• Action item
Pictures do not belong in the copy; print every entry exactly as it stands.

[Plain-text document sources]
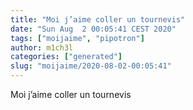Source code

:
 ```yaml
---
title: "Moi j’aime coller un tournevis"
date: "Sun Aug  2 00:05:41 CEST 2020"
tags: ["moijaime", "pipotron"]
author: m1ch3l
categories: ["generated"]
slug: "moijaime/2020-08-02-00:05:41"
---
```


Moi j’aime coller un tournevis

• Solution to the problem
Source code

:
 ```yaml
---
title: "Moi j’aime coller un tournevis"
date: "Sun Aug  2 00:05:41 CEST 2020"
tags: ["moijaime", "pipotron"]
author: m1ch3l
categories: ["generated"]
slug: "moijaime/2020-08-02-00:05:41"
---
```


Moi j’aime coller un tournevis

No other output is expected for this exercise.